▸ **WHAT IS BEING ASKED**
Output exactly the lines below, starting with the line that has "- Frontend variables" and going on through the line that has "- [ ] CORS origins include all frontend URLs", both included, and no other lines.

(Rendered images with source text)
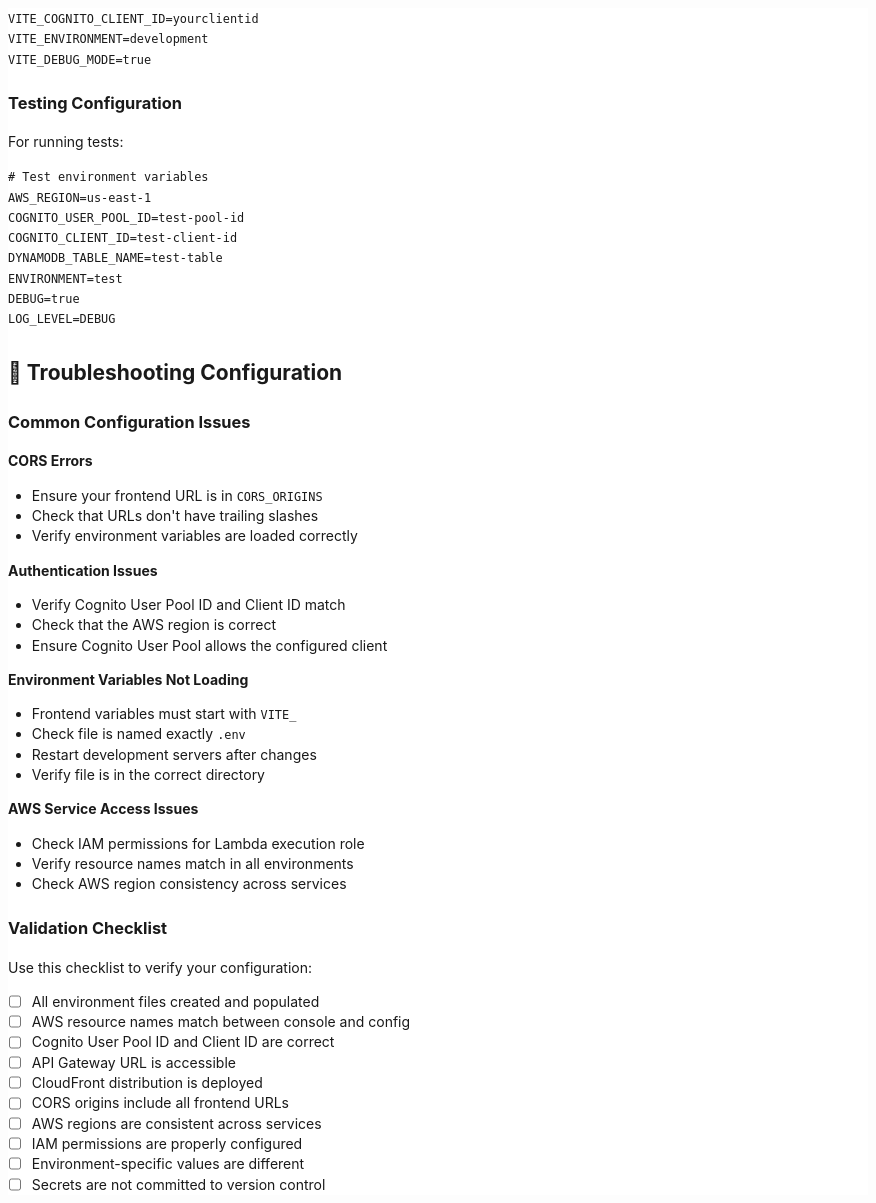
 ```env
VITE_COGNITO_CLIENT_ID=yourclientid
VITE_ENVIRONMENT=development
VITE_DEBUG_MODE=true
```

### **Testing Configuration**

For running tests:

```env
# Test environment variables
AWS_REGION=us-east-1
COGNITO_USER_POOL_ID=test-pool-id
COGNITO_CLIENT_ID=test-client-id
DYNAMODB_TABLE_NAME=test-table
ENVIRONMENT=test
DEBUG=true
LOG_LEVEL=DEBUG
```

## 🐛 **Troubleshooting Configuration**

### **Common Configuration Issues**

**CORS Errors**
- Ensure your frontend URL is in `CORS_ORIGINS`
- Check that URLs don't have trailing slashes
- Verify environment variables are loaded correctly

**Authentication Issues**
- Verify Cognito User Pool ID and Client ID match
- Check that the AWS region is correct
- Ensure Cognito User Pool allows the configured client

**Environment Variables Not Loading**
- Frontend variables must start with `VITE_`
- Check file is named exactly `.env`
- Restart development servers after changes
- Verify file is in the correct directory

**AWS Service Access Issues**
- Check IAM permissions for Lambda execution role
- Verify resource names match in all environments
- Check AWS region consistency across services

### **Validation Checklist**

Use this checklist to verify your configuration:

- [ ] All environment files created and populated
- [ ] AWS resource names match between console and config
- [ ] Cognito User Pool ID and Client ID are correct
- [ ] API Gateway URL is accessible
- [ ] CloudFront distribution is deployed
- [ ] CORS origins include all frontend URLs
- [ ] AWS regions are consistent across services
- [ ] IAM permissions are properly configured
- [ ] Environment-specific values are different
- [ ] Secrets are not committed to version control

==

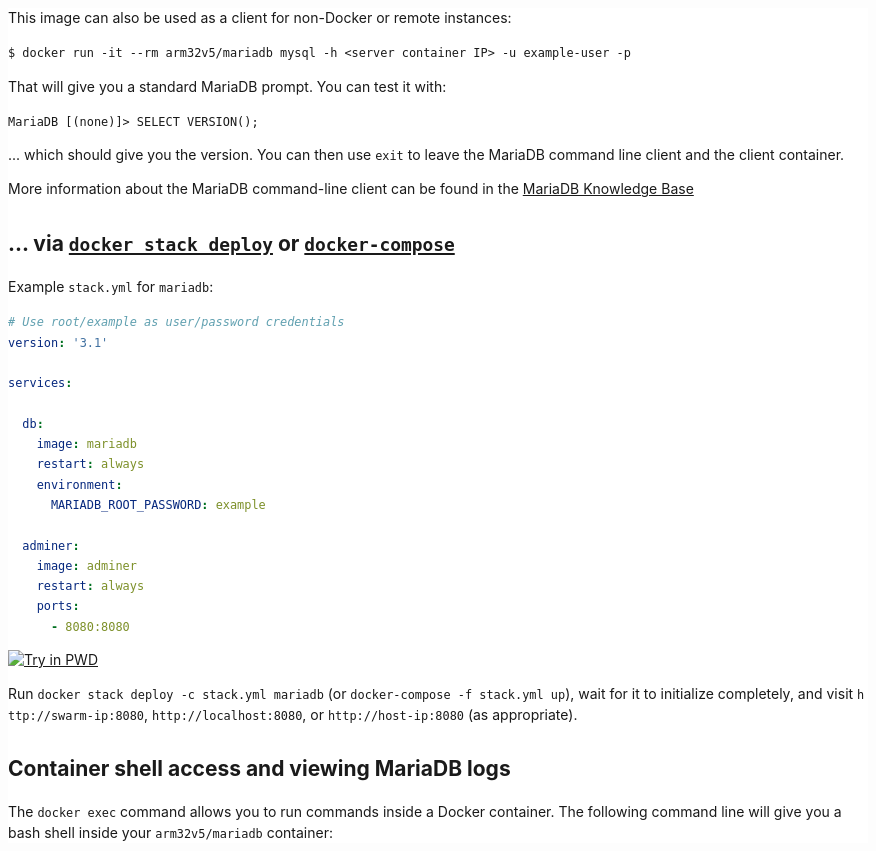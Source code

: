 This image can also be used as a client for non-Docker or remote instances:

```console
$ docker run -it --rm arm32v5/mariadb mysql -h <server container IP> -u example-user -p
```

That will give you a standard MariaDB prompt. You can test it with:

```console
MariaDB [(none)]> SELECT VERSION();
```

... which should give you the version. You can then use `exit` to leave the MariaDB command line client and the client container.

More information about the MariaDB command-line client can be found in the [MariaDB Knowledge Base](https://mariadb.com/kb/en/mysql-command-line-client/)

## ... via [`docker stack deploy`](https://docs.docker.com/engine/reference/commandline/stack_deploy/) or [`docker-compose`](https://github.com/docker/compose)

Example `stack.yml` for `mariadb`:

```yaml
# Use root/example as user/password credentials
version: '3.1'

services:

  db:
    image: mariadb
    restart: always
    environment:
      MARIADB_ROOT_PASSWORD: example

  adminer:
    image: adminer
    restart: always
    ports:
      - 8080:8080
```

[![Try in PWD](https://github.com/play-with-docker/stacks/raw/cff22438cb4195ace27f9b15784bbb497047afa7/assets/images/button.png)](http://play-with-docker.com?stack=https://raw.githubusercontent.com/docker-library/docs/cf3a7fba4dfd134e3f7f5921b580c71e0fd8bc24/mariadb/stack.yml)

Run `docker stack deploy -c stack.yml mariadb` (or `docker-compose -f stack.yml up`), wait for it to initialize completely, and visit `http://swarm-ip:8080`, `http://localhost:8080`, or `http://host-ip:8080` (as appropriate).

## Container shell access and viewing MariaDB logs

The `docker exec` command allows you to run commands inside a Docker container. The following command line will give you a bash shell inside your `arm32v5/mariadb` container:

▸ **YOUR RESPONSE**
- Frontend variables must start with `VITE_`
- Check file is named exactly `.env`
- Restart development servers after changes
- Verify file is in the correct directory

**AWS Service Access Issues**
- Check IAM permissions for Lambda execution role
- Verify resource names match in all environments
- Check AWS region consistency across services

### **Validation Checklist**

Use this checklist to verify your configuration:

- [ ] All environment files created and populated
- [ ] AWS resource names match between console and config
- [ ] Cognito User Pool ID and Client ID are correct
- [ ] API Gateway URL is accessible
- [ ] CloudFront distribution is deployed
- [ ] CORS origins include all frontend URLs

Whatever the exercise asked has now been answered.